Palpitar cardíaco do relógio que soa
nas horas negras de paciente espera:
se perdi no jogo, se ganhei no amor;
se de manhã baterá na minha porta
uma mão branca, ou algum credor.

(O luar penetra no quarto
com escorregadelas de gatinho manso.)

Em que idioma diz sua palavra o vento?
É uma grande lástima que não haja uma estepe
en todo o entorno,
assim, chamaria corcel vagabundo, et cetera, et cetera,
a este pobre vento que chora em minha porta...

Ruídos da rua. Tremem os cristais,
cristalinamente. como é natural.
Eu, como poeta, me pergunto
"de pronto",
passaria a morte? ou talvez o amor...

Mas os cristais, ao tremer, diziam
a verdade terrível:
                           Senhor, foi um caminhão...

Sou um formidável teórico do ruído.
Quase sou um gênio, um gênio auditivo...

*

Tradução: Ronaldo Polito

*

Renato Leduc é um escritor que podemos realmente chamar de impagável. O humor foi a tônica de sua poesia e de sua prosa, corrosiva, ridicularizadora, cética e mesmo cínica. Leduc nasceu no México, em 1895, e dedicou-se, a partir de 1947, ao jornalismo até sua morte, em 1986. Sua produção literária é diversificada: escreveu poesia, prosa e ensaio.

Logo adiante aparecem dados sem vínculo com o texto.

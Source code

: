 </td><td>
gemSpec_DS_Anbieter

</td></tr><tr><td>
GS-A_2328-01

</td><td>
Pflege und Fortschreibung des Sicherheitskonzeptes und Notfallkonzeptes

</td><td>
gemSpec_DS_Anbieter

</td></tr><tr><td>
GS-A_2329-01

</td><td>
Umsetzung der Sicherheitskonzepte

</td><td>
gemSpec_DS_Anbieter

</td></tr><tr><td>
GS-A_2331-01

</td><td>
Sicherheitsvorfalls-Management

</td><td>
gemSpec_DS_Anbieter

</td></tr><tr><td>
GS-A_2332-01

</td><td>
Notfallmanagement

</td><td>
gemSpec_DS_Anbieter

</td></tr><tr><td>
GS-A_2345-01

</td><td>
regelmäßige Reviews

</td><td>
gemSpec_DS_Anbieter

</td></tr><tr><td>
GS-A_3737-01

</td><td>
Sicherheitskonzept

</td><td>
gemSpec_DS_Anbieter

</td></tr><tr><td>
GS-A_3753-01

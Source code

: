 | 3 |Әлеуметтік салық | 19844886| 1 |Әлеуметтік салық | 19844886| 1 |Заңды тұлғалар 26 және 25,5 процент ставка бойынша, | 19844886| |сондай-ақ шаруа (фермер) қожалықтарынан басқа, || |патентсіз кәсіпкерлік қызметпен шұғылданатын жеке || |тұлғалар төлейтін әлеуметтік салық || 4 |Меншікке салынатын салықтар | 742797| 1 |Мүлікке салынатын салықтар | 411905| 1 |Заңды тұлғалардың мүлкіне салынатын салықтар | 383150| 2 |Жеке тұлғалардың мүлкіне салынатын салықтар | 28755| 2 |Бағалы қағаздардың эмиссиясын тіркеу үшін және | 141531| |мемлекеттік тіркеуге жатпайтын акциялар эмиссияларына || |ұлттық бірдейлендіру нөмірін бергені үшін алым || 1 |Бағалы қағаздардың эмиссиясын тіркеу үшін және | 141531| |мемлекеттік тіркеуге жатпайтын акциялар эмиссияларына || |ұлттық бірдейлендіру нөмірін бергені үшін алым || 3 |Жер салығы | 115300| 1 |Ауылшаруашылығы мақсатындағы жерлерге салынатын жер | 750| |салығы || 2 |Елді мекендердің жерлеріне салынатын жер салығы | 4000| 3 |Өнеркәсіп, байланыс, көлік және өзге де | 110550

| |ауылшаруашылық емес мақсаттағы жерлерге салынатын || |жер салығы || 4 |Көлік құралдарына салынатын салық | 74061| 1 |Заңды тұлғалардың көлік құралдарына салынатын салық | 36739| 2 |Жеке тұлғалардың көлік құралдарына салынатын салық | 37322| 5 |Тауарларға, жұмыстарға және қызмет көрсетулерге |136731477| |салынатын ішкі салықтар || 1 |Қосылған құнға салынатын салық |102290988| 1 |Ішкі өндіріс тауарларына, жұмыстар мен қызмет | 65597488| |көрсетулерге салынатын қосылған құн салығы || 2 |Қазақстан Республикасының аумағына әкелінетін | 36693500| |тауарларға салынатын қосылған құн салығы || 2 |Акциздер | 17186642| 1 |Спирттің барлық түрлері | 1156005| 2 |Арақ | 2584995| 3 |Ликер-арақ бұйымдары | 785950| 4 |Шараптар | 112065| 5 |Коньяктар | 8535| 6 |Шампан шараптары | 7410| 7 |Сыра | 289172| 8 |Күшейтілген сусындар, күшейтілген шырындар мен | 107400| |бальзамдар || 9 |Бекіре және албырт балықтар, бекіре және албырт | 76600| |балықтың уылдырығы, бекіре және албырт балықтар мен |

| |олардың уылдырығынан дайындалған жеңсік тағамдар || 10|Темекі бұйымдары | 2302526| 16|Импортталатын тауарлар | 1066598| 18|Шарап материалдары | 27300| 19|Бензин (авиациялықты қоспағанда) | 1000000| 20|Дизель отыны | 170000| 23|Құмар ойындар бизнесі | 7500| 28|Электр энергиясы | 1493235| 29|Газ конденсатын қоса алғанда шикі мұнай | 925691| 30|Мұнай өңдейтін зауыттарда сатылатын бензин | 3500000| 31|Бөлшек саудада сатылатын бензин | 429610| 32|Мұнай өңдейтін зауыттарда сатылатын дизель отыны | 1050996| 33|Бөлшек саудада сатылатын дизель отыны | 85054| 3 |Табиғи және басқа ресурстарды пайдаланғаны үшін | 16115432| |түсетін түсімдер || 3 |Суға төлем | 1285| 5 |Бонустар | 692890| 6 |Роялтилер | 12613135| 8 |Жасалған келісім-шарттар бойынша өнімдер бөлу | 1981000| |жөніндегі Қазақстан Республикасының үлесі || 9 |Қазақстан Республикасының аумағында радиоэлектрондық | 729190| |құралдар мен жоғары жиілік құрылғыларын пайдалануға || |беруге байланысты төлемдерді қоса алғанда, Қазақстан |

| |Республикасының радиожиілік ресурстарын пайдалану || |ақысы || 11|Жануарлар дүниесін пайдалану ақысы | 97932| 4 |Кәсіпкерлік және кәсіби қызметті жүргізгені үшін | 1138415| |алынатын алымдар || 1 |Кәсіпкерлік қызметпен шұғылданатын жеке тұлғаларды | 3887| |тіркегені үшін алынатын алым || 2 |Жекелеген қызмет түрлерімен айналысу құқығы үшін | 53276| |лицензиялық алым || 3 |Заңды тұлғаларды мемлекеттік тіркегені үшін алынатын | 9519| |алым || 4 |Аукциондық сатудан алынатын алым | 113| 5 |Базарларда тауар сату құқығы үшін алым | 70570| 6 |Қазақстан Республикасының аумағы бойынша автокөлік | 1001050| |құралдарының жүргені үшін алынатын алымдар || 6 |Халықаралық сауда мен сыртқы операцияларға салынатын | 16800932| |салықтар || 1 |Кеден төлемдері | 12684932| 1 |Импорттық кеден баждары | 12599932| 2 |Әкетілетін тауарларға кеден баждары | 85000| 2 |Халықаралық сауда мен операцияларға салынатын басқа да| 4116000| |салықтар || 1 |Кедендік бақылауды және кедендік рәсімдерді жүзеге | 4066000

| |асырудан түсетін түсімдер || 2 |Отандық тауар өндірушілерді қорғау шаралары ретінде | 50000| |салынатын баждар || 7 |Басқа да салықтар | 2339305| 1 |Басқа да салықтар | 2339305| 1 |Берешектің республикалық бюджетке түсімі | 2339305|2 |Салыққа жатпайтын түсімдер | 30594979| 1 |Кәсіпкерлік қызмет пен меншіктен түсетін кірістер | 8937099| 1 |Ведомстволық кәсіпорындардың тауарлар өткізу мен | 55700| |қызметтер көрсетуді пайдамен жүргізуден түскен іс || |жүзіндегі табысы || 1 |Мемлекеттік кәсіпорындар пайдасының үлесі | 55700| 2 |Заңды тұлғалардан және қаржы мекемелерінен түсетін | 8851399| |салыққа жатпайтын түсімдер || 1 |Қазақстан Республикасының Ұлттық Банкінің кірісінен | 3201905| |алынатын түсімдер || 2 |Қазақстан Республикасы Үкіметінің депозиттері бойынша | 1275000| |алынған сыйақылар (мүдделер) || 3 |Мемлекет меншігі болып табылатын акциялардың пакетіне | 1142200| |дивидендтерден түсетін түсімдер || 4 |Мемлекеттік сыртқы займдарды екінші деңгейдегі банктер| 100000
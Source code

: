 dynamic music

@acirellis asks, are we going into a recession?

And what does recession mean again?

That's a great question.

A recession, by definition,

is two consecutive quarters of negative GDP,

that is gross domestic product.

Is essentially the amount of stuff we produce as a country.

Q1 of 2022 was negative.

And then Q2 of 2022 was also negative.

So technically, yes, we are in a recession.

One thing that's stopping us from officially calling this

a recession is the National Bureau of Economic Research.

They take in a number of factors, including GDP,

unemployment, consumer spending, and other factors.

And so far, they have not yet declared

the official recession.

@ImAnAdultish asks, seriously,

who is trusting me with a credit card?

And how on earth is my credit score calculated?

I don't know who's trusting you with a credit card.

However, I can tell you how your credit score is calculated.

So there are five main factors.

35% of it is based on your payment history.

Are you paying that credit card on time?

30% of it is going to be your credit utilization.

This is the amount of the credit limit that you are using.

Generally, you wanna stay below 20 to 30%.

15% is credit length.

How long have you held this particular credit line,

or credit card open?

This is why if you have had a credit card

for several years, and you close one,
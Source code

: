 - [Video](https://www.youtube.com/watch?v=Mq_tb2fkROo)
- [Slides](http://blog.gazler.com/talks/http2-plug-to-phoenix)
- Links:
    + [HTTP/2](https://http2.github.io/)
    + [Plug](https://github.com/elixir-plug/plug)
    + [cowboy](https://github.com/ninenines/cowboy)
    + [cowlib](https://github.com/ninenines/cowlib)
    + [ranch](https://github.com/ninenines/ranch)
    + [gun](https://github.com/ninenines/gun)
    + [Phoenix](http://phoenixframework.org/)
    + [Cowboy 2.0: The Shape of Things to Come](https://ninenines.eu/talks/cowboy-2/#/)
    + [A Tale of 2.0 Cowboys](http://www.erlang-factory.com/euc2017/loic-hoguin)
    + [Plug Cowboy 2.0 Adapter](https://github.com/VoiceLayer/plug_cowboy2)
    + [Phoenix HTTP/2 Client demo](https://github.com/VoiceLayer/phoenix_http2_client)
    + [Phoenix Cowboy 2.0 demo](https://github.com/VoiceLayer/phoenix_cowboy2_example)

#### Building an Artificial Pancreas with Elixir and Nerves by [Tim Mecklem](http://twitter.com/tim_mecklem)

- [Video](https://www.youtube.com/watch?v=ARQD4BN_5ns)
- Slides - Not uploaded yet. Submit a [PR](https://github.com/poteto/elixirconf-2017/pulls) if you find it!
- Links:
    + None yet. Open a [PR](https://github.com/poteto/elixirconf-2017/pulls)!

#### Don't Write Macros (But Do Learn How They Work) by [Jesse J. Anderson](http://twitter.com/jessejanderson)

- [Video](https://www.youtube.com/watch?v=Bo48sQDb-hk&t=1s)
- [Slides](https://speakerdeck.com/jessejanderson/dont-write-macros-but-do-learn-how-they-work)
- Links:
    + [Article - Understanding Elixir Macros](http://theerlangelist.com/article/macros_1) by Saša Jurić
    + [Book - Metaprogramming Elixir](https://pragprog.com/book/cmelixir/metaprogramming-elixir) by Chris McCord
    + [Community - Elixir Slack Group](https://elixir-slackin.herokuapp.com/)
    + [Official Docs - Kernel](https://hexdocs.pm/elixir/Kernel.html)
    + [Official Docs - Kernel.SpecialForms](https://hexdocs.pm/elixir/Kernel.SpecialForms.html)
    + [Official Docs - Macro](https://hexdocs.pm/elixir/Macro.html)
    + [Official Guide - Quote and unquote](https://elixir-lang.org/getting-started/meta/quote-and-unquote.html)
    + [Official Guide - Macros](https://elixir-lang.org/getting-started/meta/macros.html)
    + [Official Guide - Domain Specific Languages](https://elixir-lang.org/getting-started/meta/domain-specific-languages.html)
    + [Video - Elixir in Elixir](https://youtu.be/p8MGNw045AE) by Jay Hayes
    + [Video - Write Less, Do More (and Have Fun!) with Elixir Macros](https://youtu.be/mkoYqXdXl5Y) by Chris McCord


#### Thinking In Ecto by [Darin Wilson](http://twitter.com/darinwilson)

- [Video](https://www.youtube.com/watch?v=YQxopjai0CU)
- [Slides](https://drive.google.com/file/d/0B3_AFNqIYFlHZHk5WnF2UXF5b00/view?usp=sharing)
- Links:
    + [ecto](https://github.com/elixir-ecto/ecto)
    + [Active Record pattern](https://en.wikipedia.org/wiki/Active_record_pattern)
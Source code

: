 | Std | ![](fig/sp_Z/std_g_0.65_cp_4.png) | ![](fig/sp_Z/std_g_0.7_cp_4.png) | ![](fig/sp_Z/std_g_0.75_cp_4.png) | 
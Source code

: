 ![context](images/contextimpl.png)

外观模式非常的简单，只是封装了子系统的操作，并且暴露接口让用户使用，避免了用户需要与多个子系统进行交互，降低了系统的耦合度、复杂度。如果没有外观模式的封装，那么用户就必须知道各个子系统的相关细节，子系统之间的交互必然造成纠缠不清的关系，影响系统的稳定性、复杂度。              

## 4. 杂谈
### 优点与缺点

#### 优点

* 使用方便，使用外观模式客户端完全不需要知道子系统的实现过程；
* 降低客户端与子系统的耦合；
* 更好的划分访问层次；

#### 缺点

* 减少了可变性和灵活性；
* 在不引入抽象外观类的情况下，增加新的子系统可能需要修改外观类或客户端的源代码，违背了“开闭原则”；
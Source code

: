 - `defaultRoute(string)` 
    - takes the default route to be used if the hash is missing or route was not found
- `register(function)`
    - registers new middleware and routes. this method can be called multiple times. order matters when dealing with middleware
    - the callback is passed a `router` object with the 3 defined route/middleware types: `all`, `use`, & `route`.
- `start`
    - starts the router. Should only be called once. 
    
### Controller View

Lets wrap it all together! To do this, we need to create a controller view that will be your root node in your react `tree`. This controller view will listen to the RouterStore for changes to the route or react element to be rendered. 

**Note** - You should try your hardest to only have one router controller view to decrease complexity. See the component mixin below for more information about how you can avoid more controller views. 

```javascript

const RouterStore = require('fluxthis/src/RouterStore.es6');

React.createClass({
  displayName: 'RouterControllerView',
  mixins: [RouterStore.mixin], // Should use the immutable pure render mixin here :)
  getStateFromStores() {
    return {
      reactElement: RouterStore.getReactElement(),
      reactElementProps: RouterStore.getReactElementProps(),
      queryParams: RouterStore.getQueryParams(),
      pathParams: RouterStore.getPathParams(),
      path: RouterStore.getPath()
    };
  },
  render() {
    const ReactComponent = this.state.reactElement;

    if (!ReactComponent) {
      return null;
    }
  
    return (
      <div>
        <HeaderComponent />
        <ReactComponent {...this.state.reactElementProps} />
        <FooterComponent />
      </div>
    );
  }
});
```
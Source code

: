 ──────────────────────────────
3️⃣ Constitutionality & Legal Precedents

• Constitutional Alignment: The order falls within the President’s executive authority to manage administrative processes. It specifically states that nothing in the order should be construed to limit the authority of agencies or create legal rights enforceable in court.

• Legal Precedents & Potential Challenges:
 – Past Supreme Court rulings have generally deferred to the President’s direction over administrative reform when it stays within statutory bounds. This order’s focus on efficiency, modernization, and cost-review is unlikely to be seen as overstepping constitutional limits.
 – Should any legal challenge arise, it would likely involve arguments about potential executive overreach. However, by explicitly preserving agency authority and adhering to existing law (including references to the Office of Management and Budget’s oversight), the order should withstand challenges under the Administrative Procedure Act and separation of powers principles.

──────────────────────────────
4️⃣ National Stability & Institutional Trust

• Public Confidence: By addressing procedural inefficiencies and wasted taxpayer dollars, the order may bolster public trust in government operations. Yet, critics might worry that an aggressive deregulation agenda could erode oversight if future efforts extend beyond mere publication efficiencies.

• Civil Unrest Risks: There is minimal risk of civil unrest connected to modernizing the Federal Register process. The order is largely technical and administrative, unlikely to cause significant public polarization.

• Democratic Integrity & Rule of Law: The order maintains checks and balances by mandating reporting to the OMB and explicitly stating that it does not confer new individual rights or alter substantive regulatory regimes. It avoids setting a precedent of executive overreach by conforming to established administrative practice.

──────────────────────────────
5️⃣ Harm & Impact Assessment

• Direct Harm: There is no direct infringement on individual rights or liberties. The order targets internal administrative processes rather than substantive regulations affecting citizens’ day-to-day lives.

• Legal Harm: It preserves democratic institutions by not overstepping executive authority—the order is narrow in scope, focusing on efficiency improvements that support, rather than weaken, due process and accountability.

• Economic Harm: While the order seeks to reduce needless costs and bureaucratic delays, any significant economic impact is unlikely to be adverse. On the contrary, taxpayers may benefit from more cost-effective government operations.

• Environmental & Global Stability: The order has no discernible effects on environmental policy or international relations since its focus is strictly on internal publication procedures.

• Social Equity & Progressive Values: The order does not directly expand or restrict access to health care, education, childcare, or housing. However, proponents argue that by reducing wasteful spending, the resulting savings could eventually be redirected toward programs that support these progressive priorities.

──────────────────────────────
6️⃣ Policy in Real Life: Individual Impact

Publicou os seguintes livros de poesia: El aula, etc... (1929), Unos cuantos sonetos que su autor, Renato Leduc, tiene el gusto de dedicar a las amigas y amigos que adentro se verá (1932), Algunos poemas deliberadamente románticos y un prólogo en cierto modo innecesario (1933), Breve glosa ao libro de buen amor (1939), Desde París (1940-1942?), XV fabulitas de animales, niños y espantos (1957) e Catorce poemas burocráticos y un corrido reaccionario para solaz y esparcimiento de las clases económicamente débiles (1963). Apenas os títulos dos livros já permitem diversas associações cômicas.

Escreveu também uma famosa peça de teatro, Prometeo (1934), mais conhecida como "Prometeu sifilítico", sendo um dos primeiros a usar palavras de baixo calão e obscenas na literatura mexicana. O texto provocou reações e polêmicas, passando a circular em edições clandestinas.

A revista Cacto, em seu número 3 (2003), publicou dois poemas de Renato Leduc traduzidos por mim. Aqui apresento mais 5 traduções de poemas de Leduc inéditos entre nós, com seu humor quase sutil, hilariantes, provocativos.